WHAT THE EXERCISE ASKS – As soon as the line containing "如上例子,使用@可以获取数组中的所有元素" appears, copy it and every following line word for word until the records end.

DATA RECORDS Start Marker

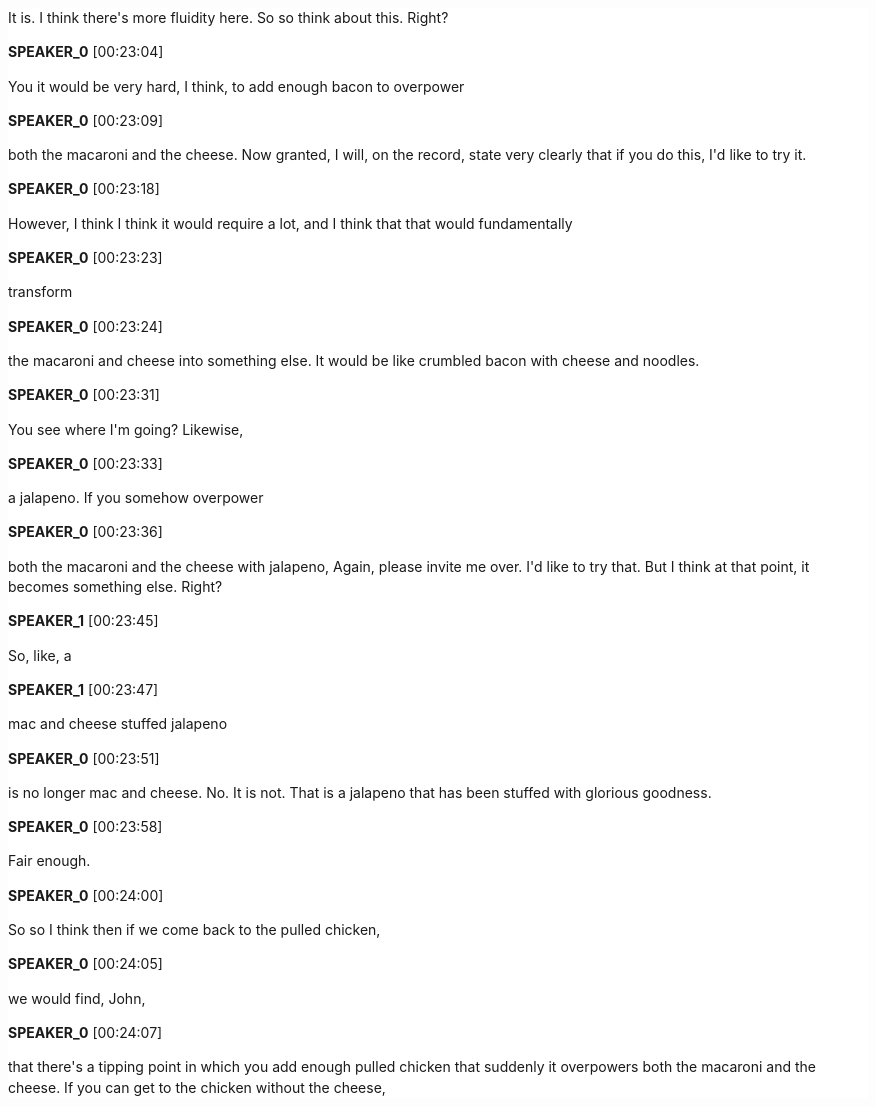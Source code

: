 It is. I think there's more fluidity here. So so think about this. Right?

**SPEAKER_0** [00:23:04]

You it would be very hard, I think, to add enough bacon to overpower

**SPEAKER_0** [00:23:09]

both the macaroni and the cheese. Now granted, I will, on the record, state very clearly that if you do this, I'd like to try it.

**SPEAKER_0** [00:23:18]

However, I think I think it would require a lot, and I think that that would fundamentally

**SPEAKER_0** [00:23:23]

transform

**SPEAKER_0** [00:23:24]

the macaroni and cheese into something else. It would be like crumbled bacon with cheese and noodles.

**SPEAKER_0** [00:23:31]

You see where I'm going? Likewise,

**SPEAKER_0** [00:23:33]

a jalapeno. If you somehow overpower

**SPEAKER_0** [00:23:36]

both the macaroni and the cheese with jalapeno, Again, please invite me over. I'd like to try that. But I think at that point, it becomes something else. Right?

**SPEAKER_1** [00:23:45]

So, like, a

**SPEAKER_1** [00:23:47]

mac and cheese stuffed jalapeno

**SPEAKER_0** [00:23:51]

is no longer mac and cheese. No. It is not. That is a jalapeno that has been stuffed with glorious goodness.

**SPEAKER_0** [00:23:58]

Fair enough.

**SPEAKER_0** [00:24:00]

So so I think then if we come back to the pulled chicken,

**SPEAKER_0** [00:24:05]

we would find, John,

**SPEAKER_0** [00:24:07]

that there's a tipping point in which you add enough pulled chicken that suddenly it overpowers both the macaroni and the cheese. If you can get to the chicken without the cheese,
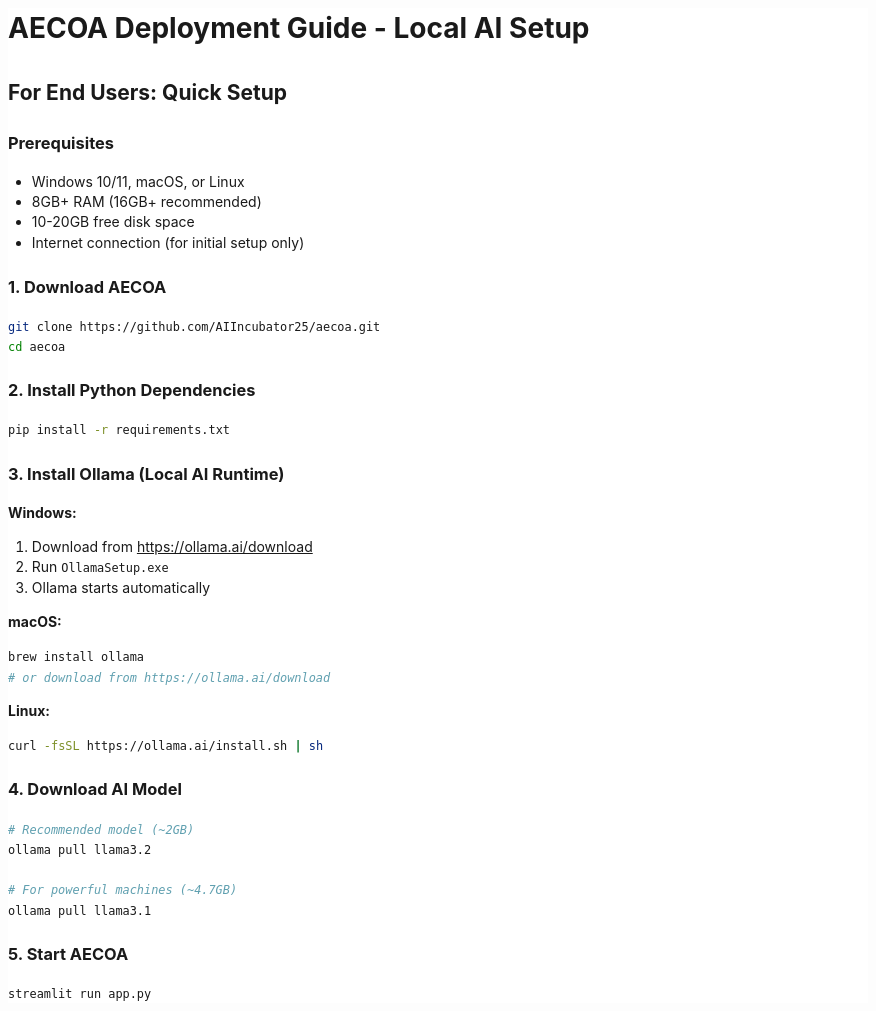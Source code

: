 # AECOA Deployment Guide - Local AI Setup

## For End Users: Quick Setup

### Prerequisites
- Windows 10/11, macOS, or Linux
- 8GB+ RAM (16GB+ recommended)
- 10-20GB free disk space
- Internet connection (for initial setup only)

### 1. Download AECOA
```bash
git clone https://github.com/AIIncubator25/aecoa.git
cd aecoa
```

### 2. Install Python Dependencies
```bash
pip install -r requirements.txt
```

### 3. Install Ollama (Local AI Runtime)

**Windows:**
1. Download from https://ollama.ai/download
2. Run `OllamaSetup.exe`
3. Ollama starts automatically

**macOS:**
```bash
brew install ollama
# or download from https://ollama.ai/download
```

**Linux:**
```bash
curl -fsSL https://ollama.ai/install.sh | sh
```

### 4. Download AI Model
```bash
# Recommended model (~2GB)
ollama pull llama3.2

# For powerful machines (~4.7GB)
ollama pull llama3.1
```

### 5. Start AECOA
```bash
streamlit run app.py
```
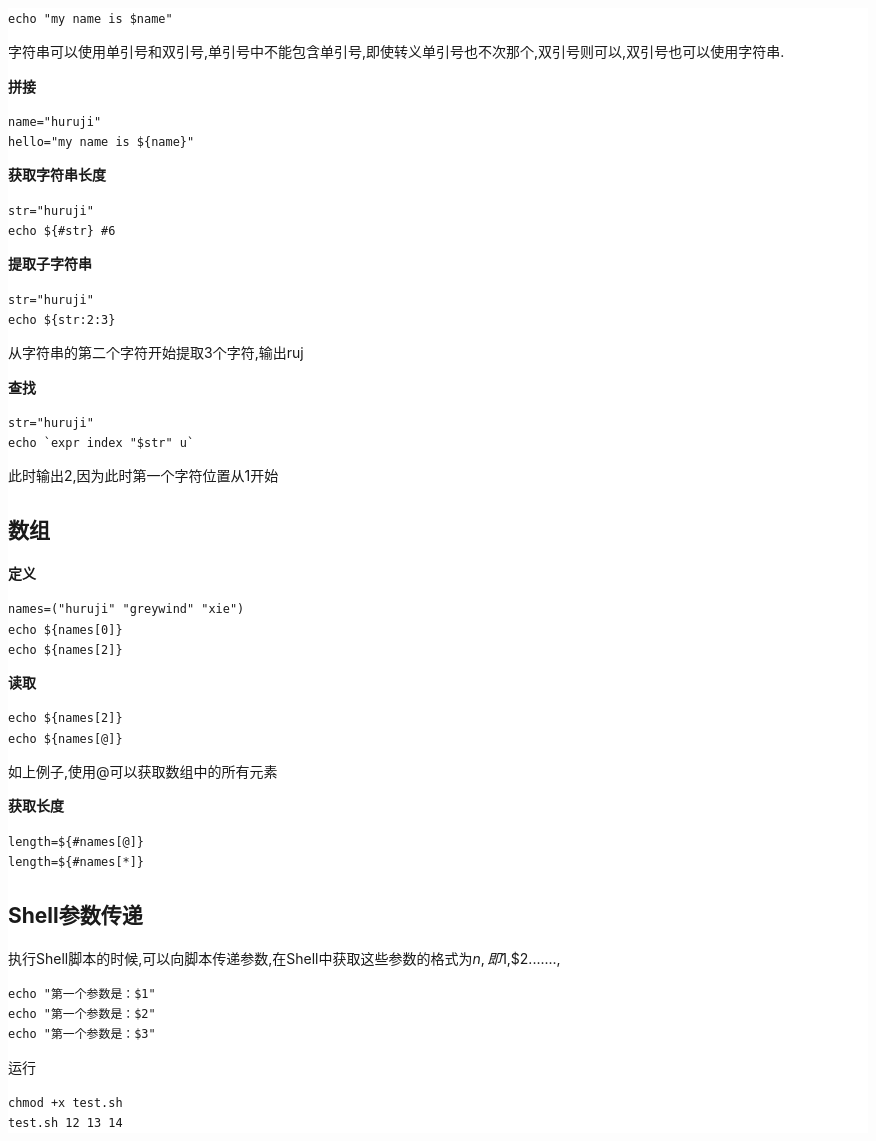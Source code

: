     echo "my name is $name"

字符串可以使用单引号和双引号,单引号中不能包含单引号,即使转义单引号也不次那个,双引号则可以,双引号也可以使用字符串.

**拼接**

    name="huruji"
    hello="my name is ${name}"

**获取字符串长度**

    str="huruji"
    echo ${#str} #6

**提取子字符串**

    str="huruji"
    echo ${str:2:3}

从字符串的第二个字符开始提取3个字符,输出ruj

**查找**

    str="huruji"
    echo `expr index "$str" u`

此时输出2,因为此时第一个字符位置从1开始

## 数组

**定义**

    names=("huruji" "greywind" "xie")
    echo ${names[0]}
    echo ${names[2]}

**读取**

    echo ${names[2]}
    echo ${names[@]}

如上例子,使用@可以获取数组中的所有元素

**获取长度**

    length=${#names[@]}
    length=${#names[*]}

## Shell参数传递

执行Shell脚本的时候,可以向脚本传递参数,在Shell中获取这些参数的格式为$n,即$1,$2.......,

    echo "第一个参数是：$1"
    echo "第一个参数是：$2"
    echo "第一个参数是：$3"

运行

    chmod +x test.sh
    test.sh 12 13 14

DATA RECORDS End Marker

EXERCISE OUTPUT –
如上例子,使用@可以获取数组中的所有元素

**获取长度**

    length=${#names[@]}
    length=${#names[*]}

## Shell参数传递

执行Shell脚本的时候,可以向脚本传递参数,在Shell中获取这些参数的格式为$n,即$1,$2.......,

    echo "第一个参数是：$1"
    echo "第一个参数是：$2"
    echo "第一个参数是：$3"

运行

    chmod +x test.sh
    test.sh 12 13 14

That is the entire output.